Show that the average value of radiant flux density S over a single period T is given by

S= \frac{(\frac{1}{2}c\mu _{0})}{E{_{0}}^{2}}

Answers (2)

We know that radiant flux density is:

\overrightarrow{S}=\frac{1}{\mu _{0}}(\overrightarrow{E}\times \overrightarrow{B})=C^{2}\epsilon _{0} (\overrightarrow{E}\times \overrightarrow{B})              [as, c=\frac{1}{\sqrt{\mu _{0}\varepsilon _{0}}}]

Let, along the X-axis, electromagnetic waves are propagating. If along the Y-axis, the electric field vector of electromagnetic waves is there. In the same way, along the z-axis, magnetic field vectors will be there.

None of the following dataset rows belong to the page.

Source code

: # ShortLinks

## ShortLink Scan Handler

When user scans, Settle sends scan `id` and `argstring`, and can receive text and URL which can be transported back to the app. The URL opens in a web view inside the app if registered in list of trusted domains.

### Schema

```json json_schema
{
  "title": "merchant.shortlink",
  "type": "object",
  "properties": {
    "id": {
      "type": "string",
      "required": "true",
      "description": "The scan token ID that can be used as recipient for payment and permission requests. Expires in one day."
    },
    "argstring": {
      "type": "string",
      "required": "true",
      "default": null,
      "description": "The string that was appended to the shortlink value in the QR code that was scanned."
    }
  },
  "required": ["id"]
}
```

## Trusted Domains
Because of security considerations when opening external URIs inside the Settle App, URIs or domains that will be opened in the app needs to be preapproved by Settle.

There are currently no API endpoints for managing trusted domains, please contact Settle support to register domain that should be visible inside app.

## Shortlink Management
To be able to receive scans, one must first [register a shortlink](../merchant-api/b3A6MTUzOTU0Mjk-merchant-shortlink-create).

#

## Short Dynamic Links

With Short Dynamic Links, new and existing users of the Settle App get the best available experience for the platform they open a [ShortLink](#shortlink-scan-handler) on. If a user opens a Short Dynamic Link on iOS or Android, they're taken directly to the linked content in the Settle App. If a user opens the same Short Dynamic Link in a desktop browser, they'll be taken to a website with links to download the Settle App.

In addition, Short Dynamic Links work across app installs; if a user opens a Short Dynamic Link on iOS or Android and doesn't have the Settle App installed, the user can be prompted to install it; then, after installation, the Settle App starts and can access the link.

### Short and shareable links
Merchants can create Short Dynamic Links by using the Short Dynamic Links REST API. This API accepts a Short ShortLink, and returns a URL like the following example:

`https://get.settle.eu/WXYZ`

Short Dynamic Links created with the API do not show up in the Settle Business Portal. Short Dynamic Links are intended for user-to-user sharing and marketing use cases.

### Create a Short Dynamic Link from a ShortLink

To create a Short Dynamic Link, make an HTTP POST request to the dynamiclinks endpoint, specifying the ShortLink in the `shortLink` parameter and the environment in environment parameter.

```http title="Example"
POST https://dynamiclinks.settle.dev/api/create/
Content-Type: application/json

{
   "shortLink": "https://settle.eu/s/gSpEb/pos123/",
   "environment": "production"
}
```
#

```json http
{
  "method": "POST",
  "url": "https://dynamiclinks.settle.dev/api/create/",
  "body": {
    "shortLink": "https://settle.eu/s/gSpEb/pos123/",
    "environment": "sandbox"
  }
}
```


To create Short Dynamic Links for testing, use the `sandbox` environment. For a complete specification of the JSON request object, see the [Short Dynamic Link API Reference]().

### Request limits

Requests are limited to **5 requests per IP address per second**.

Hence,

E=E_{0}\cos (kx-\omega t)

B=B_{0}\cos (kx-\omega t)

E\times B=\left ( E_{0}B_{0} \right )\cos^{2} (kx-\omega t)

S=C^{2}\varepsilon _{0}\left ( E\times B \right )=C^{2}\varepsilon _{0}\left ( E_{0}B_{0} \right )\cos ^{2}\left ( kx-\omega t \right )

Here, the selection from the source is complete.